From 12982cac1a212ac3b83b7de41ab447a27c696e97 Mon Sep 17 00:00:00 2001
From: Jordan Stomps <u9f@ulysses.ornl.gov>
Date: Mon, 15 Aug 2022 10:56:22 -0400
Subject: [PATCH 22/35] adding unit test for CoTraining

---
 models/SSML/CoTraining.py | 28 +++++++++---------
 models/SSML/__init__.py   |  0
 tests/test_models.py      | 62 +++++++++++++++++++++++++++++++++++----
 3 files changed, 70 insertions(+), 20 deletions(-)

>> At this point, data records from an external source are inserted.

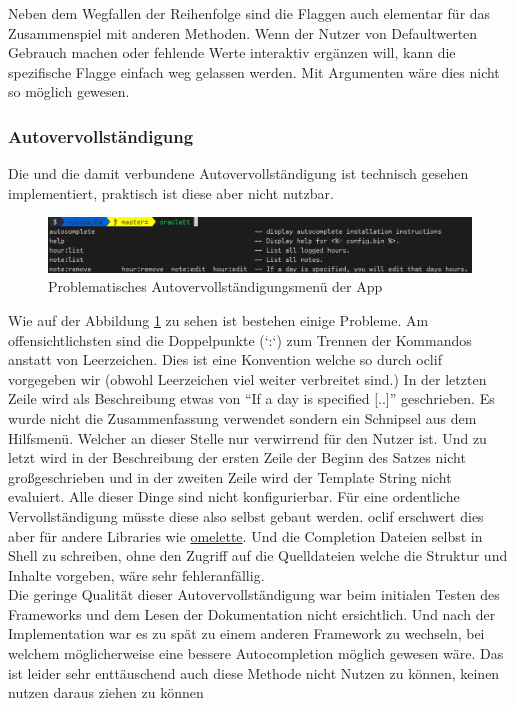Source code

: \documentclass[oneside,bibliography=totocnumbered,BCOR=5mm]{scrbook}
\begin{document}
Neben dem Wegfallen der Reihenfolge sind die Flaggen auch elementar für das
Zusammenspiel mit anderen Methoden. Wenn der Nutzer von Defaultwerten Gebrauch
machen oder fehlende Werte interaktiv ergänzen will, kann die spezifische Flagge
einfach weg gelassen werden. Mit Argumenten wäre dies nicht so möglich gewesen.

\subsubsection{Autovervollständigung}
\label{sec:autocomplete}

Die  und die damit verbundene Autovervollständigung ist
technisch gesehen implementiert, praktisch ist diese aber nicht nutzbar.

\begin{figure}
  \centering
  \includegraphics[scale=0.5]{apps-autocomplete.png}
  \caption{Problematisches Autovervollständigungsmenü der App}
  \label{fig:apps-autocomplete}
\end{figure}

Wie auf der Abbildung \ref{fig:apps-autocomplete} zu sehen ist bestehen einige
Probleme. Am offensichtlichsten sind die Doppelpunkte (`:`) zum Trennen
der Kommandos anstatt von Leerzeichen. Dies ist eine Konvention welche
so durch oclif vorgegeben wir (obwohl Leerzeichen viel weiter verbreitet
sind.) In der letzten Zeile wird als Beschreibung etwas von ``If a day is
specified [..]'' geschrieben. Es wurde nicht die Zusammenfassung verwendet
sondern ein Schnipsel aus dem Hilfsmenü. Welcher an dieser Stelle nur
verwirrend für den Nutzer ist. Und zu letzt wird in der Beschreibung der
ersten Zeile der Beginn des Satzes nicht großgeschrieben und in der zweiten
Zeile wird der Template String nicht evaluiert. Alle dieser Dinge sind nicht
konfigurierbar. Für eine ordentliche Vervollständigung müsste diese also
selbst gebaut werden. oclif erschwert dies aber für andere Libraries wie
\href{https://github.com/f/omelette/issues/52}{omelette}. Und die Completion
Dateien selbst in Shell zu schreiben, ohne den Zugriff auf die Quelldateien
welche die Struktur und Inhalte vorgeben, wäre sehr fehleranfällig.
\\
Die geringe Qualität dieser Autovervollständigung war beim initialen Testen
des Frameworks und dem Lesen der Dokumentation nicht ersichtlich. Und nach
der Implementation war es zu spät zu einem anderen Framework zu wechseln, bei
welchem möglicherweise eine bessere Autocompletion möglich gewesen wäre.
Das ist leider sehr enttäuschend auch diese Methode nicht Nutzen zu können,
keinen nutzen daraus ziehen zu können %
\end{document}
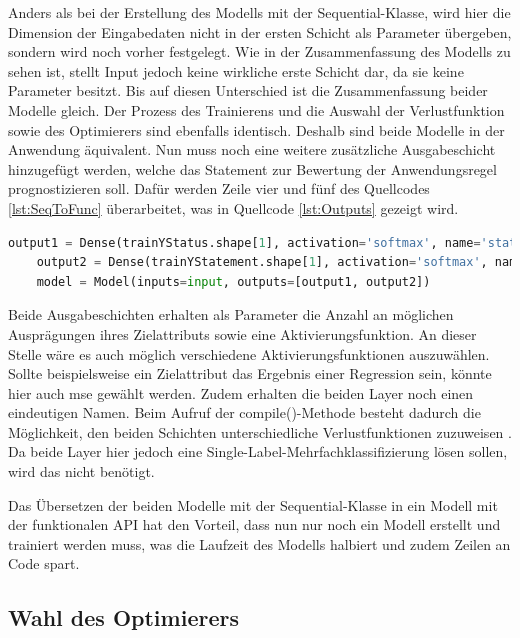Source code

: Anders als bei der Erstellung des Modells mit der \glqq Sequential\grqq{}-Klasse, wird hier die Dimension der Eingabedaten nicht in der ersten Schicht als Parameter übergeben,
sondern wird noch vorher festgelegt. Wie in der Zusammenfassung des Modells zu sehen ist, stellt \glqq Input\grqq{} jedoch keine wirkliche erste Schicht dar,
da sie keine Parameter besitzt. Bis auf diesen Unterschied ist die Zusammenfassung beider Modelle gleich. Der Prozess des Trainierens und die Auswahl der Verlustfunktion
sowie des Optimierers sind ebenfalls identisch. Deshalb sind beide Modelle in der Anwendung äquivalent. Nun muss noch eine weitere zusätzliche Ausgabeschicht hinzugefügt werden,
welche das Statement zur Bewertung der Anwendungsregel prognostizieren soll. Dafür werden Zeile vier und fünf des Quellcodes \ref*{lst:SeqToFunc} überarbeitet, was 
in Quellcode \ref*{lst:Outputs} gezeigt wird.

\begin{lstlisting}[language = python, caption={Zweite Ausgabeschicht hinzufügen},captionpos=b, label = lst:Outputs, floatplacement=H]
    output1 = Dense(trainYStatus.shape[1], activation='softmax', name='status')(x)
    output2 = Dense(trainYStatement.shape[1], activation='softmax', name='statement')(x)
    model = Model(inputs=input, outputs=[output1, output2])
\end{lstlisting}

Beide Ausgabeschichten erhalten als Parameter die Anzahl an möglichen Ausprägungen ihres Zielattributs sowie eine Aktivierungsfunktion. An dieser Stelle wäre es auch
möglich verschiedene Aktivierungsfunktionen auszuwählen. Sollte beispielsweise ein Zielattribut das Ergebnis einer Regression sein, könnte hier auch 
\glqq mse\grqq{} gewählt werden. Zudem erhalten die beiden Layer noch einen eindeutigen Namen. Beim Aufruf der compile()-Methode besteht dadurch die Möglichkeit,
den beiden Schichten unterschiedliche Verlustfunktionen zuzuweisen \cite[vgl. S.308f.]{DL_PY}. Da beide Layer hier jedoch eine Single-Label-Mehrfachklassifizierung lösen sollen,
wird das nicht benötigt. 

Das Übersetzen der beiden Modelle mit der \glqq Sequential\grqq{}-Klasse in ein Modell mit der funktionalen \ac{API} hat den Vorteil, dass nun nur noch ein Modell 
erstellt und trainiert werden muss, was die Laufzeit des Modells halbiert und zudem Zeilen an Code spart.

\subsection{Wahl des Optimierers}

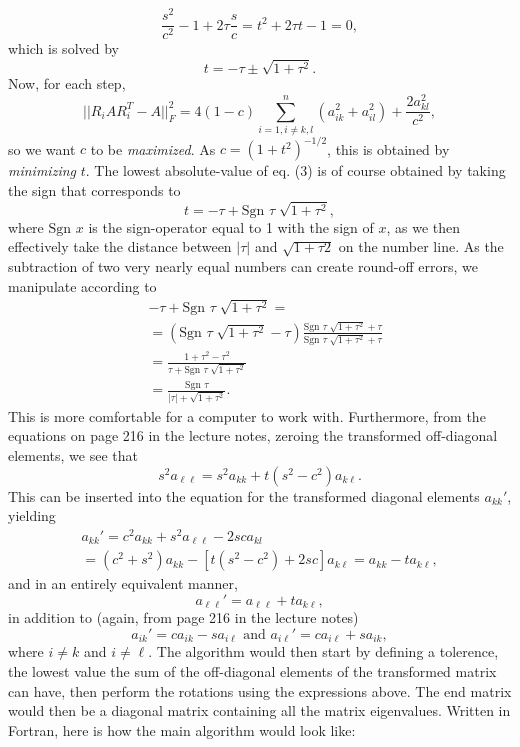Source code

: \documentclass[a4paper,twocolumn,nofootinbib]{revtex4-1}
\begin{document}
\[ \frac{s^2}{c^2}-1 + 2\tau \frac{s}{c}= t^2+ 2\tau t-1=0,\]
which is solved by \begin{equation} t = -\tau \pm \sqrt{1+\tau^2}.\end{equation} Now, for each step, 
\[ ||R_iAR_i^T -A||_F^2=4(1-c)\sum_{i=1,i\ne k,l}^n(a_{ik}^2+a_{il}^2) +\frac{2a_{kl}^2}{c^2}, \]
so we want $c$ to be \textit{maximized}. As $c=(1+t^2)^{-1/2}$, this is obtained by \textit{minimizing} $t$. The lowest absolute-value of eq. (3) is of course obtained by taking the sign that corresponds to
\begin{equation}\label{tsol}
t = -\tau +\text{Sgn }\tau \; \sqrt{1+\tau^2},
\end{equation}
where $\text{Sgn }x$ is the sign-operator equal to 1 with the sign of $x$, as we then effectively take the distance between $|\tau|$ and $\sqrt{1+\tau 2}$ on the number line. As the subtraction of two very nearly equal numbers can create round-off errors, we manipulate according to
\begin{align*}
&-\tau +\text{Sgn }\tau \; \sqrt{1+\tau^2} =\\
&= (\text{Sgn }\tau \; \sqrt{1+\tau^2} -\tau)\frac{\text{Sgn }\tau \; \sqrt{1+\tau^2} + \tau}{\text{Sgn }\tau \; \sqrt{1+\tau^2}+\tau}\\
&=\frac{1+\tau^2-\tau^2}{\tau+\text{Sgn }\tau \; \sqrt{1+\tau^2}}\\
&= \frac{\text{Sgn }\tau }{|\tau| +\sqrt{1+\tau^2}}.
\end{align*}
This is more comfortable for a computer to work with. Furthermore, from the equations on page 216 in the lecture notes, zeroing the transformed off-diagonal elements, we see that
\[s^2 a_{\ell \ell} = s^2 a_{kk}+t(s^2-c^2)a_{k \ell}. \] This can be inserted into the equation for the transformed diagonal elements $a_{kk}'$, yielding
\begin{multline*} 
a_{kk}' = c^2a_{kk} +s^2a_{\ell \ell} - 2sc a_{kl}  \\
=(c^2+s^2)a_{kk}-[t(s^2-c^2)+2sc]a_{k\ell}=a_{kk}-ta_{k\ell},
\end{multline*}
and in an entirely equivalent manner,
\[ a_{\ell \ell}' = a_{\ell \ell}+ ta_{k\ell}, \] in addition to (again, from page 216 in the lecture notes)
\[a_{ik}' = ca_{ik}-sa_{i\ell} \text{ and } a_{i\ell}' = c a_{i\ell} + s a_{ik},\] where $i\neq k$ and $i\neq \ell$.
The algorithm would then start by defining a tolerence, the lowest value the sum of the off-diagonal elements of the transformed matrix can have, then perform the rotations using the expressions above. The end matrix would then be a diagonal matrix containing all the matrix eigenvalues. Written in Fortran, here is how the main algorithm would look like:
\end{document}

 create mode 100644 models/SSML/__init__.py

diff --git a/models/SSML/CoTraining.py b/models/SSML/CoTraining.py
index f3193fe..ae2f9f5 100644
--- a/models/SSML/CoTraining.py
+++ b/models/SSML/CoTraining.py
@@ -1,7 +1,7 @@
 import numpy as np
 import matplotlib.pyplot as plt
 # For hyperopt (parameter optimization)
-from scripts.utils import STATUS_OK
+from hyperopt import STATUS_OK
 # sklearn models
 from sklearn import linear_model
 # diagnostics
@@ -156,9 +156,9 @@ def fresh_start(self, params, data_dict):
         U_lr = Ux.copy()
 
         # set the random seed of training splits for reproducibility
-        # This can be ignored by fixing params['seed'] to None
+        # This can be ignored by excluding params['seed']

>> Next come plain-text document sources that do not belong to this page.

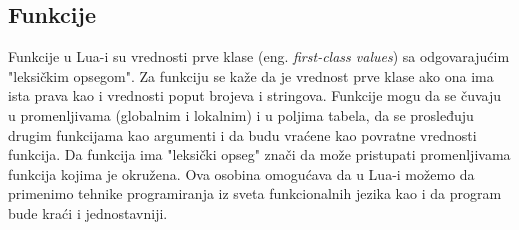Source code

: \documentclass[a4paper]{article}
\begin{document}


\subsection{Funkcije}
\label{sec:funkcije}

Funkcije u Lua-i su vrednosti prve klase (eng. \textit{first-class values}) sa odgovarajućim "leksičkim opsegom". Za funkciju se kaže da je vrednost prve klase ako ona ima ista prava kao i vrednosti poput brojeva i stringova. Funkcije mogu da se čuvaju u promenljivama (globalnim i lokalnim) i u poljima tabela, da se prosleđuju drugim funkcijama kao argumenti i da budu vraćene kao povratne vrednosti funkcija. Da funkcija ima "leksički opseg" znači da može pristupati promenljivama funkcija kojima je okružena. Ova osobina omogućava da u Lua-i možemo da primenimo tehnike programiranja iz sveta funkcionalnih jezika kao i da program bude kraći i jednostavniji.
\end{document}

         # in the hyperopt space dictionary
-        if params['seed'] is not None:
+        if 'seed' in params.keys():
             np.random.seed(params['seed'])
 
         # TODO: allow a user to specify uneven splits between the two models
@@ -192,8 +192,8 @@ def fresh_start(self, params, data_dict):
                                                 slr1, slr2,
                                                 L_lr1, L_lr2,
                                                 Ly_lr1, Ly_lr2,
-                                                U_lr, testx, testy,
-                                                params['n_samples']

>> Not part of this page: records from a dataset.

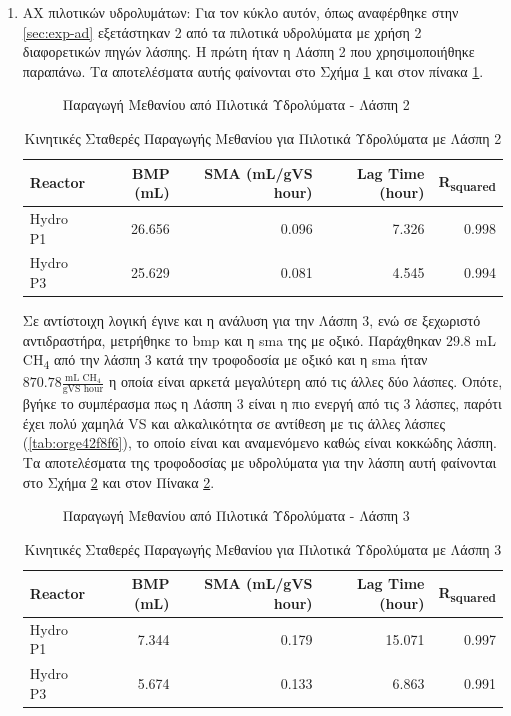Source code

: \documentclass[11pt]{report}
\begin{document}
\begin{enumerate}
\item AX πιλοτικών υδρολυμάτων:
\label{sec:orgebc1042}
Για τον κύκλο αυτόν, όπως αναφέρθηκε στην \autoref{sec:exp-ad} εξετάστηκαν 2 από τα πιλοτικά υδρολύματα με χρήση 2 διαφορετικών πηγών λάσπης. Η πρώτη ήταν η Λάσπη 2 που χρησιμοποιήθηκε παραπάνω. Τα αποτελέσματα αυτής φαίνονται στο Σχήμα \ref{fig:org283e936} και στον πίνακα \ref{tab:org85b3ed0}.

\begin{figure}[htbp]
\centering

\caption{\label{fig:org283e936}Παραγωγή Μεθανίου από Πιλοτικά Υδρολύματα - Λάσπη 2}
\end{figure}

\begin{table}[htbp]
\caption{\label{tab:org85b3ed0}Κινητικές Σταθερές Παραγωγής Μεθανίου για Πιλοτικά Υδρολύματα με Λάσπη 2}
\centering
\begin{tabular}{lrrrr}
Reactor & BMP (mL) & SMA (mL/gVS hour) & Lag Time (hour) & R\textsubscript{squared}\\[0pt]
\hline
Hydro P1 & 26.656 & 0.096 & 7.326 & 0.998\\[0pt]
Hydro P3 & 25.629 & 0.081 & 4.545 & 0.994\\[0pt]
\end{tabular}
\end{table}

Σε αντίστοιχη λογική έγινε και η ανάλυση για την Λάσπη 3, ενώ σε ξεχωριστό αντιδραστήρα, μετρήθηκε το \acrshort{bmp} και η \acrshort{sma} της με οξικό. Παράχθηκαν 29.8 mL CH\textsubscript{4} από την λάσπη 3 κατά την τροφοδοσία με οξικό και η \acrshort{sma} ήταν \(870.78 \frac{\text{mL CH$_4$}}{\text{gVS hour}}\) η οποία είναι αρκετά μεγαλύτερη από τις άλλες δύο λάσπες. Οπότε, βγήκε το συμπέρασμα πως η Λάσπη 3 είναι η πιο ενεργή από τις 3 λάσπες, παρότι έχει πολύ χαμηλά VS και αλκαλικότητα σε αντίθεση με τις άλλες λάσπες (\ref{tab:orge42f8f6}), το οποίο είναι και αναμενόμενο καθώς είναι κοκκώδης λάσπη. Τα αποτελέσματα της τροφοδοσίας με υδρολύματα για την λάσπη αυτή φαίνονται στο Σχήμα \ref{fig:org9995c5a} και στον Πίνακα \ref{tab:orgca176fa}.

\begin{figure}[htbp]
\centering

\caption{\label{fig:org9995c5a}Παραγωγή Μεθανίου από Πιλοτικά Υδρολύματα - Λάσπη 3}
\end{figure}

\begin{table}[htbp]
\caption{\label{tab:orgca176fa}Κινητικές Σταθερές Παραγωγής Μεθανίου για Πιλοτικά Υδρολύματα με Λάσπη 3}
\centering
\begin{tabular}{lrrrr}
Reactor & BMP (mL) & SMA (mL/gVS hour) & Lag Time (hour) & R\textsubscript{squared}\\[0pt]
\hline
Hydro P1 & 7.344 & 0.179 & 15.071 & 0.997\\[0pt]
Hydro P3 & 5.674 & 0.133 & 6.863 & 0.991\\[0pt]
\end{tabular}
\end{table}


\end{enumerate}
\end{document}

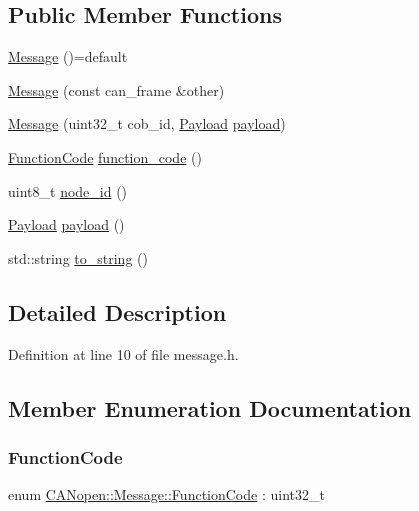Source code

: \subsection*{Public Member Functions}
\begin{DoxyCompactItemize}
\item 
\hyperlink{class_c_a_nopen_1_1_message_a90dac1b216099b2a29f7b4deb3ccced8}{Message} ()=default
\item 
\hyperlink{class_c_a_nopen_1_1_message_a77a8c09ad0711fa4b574a8b88d983441}{Message} (const can\+\_\+frame \&other)
\item 
\hyperlink{class_c_a_nopen_1_1_message_ace3b5218ab769fb1e642b82b2d3fc7d3}{Message} (uint32\+\_\+t cob\+\_\+id, \hyperlink{class_c_a_nopen_1_1_payload}{Payload} \hyperlink{class_c_a_nopen_1_1_message_a65be4f77771803bed521cbbf2316271b}{payload})
\item 
\hyperlink{class_c_a_nopen_1_1_message_a0f8f95e4ea1284011cd122629edc5468}{Function\+Code} \hyperlink{class_c_a_nopen_1_1_message_a83d9901bbd77dcca9b44d68fd1e604b8}{function\+\_\+code} ()
\item 
uint8\+\_\+t \hyperlink{class_c_a_nopen_1_1_message_a845fe0c7682bd6eeef0a5dd87b5e3c63}{node\+\_\+id} ()
\item 
\hyperlink{class_c_a_nopen_1_1_payload}{Payload} \hyperlink{class_c_a_nopen_1_1_message_a65be4f77771803bed521cbbf2316271b}{payload} ()
\item 
std\+::string \hyperlink{class_c_a_nopen_1_1_message_a0d3aade9268f612f1918d64e8c6057b7}{to\+\_\+string} ()
\end{DoxyCompactItemize}


\subsection{Detailed Description}


Definition at line 10 of file message.\+h.



\subsection{Member Enumeration Documentation}
\mbox{\label{class_c_a_nopen_1_1_message_a0f8f95e4ea1284011cd122629edc5468}} 
\subsubsection{\texorpdfstring{Function\+Code}{FunctionCode}}
{\footnotesize\ttfamily enum \hyperlink{class_c_a_nopen_1_1_message_a0f8f95e4ea1284011cd122629edc5468}{C\+A\+Nopen\+::\+Message\+::\+Function\+Code} \+: uint32\+\_\+t}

+                                                U_lr, params['n_samples'],
+                                                testx, testy,
                                                 )
 
         # balanced_accuracy accounts for class imbalanced data
@@ -283,7 +283,7 @@ def train(self, trainx, trainy, Ux,
         U_lr = Ux.copy()
 
         # set the random seed of training splits for reproducibility
-        # This can be ignored by fixing params['seed'] to None
+        # This can be ignored by excluding params['seed']
         # in the hyperopt space dictionary
         if seed is not None:
             np.random.seed(seed)
@@ -301,14 +301,14 @@ def train(self, trainx, trainy, Ux,
         Ly_lr1 = trainy[idx].copy()
         Ly_lr2 = trainy[~idx].copy()
 
-        self.model1, self.model2,
-        model1_accs, model2_accs = self.training_loop(
-                                        self.model1, self.model2,
-                                        L_lr1, L_lr2,
-                                        Ly_lr1, Ly_lr2,
-                                        U_lr, testx, testy,
-                                        n_samples
-                                        )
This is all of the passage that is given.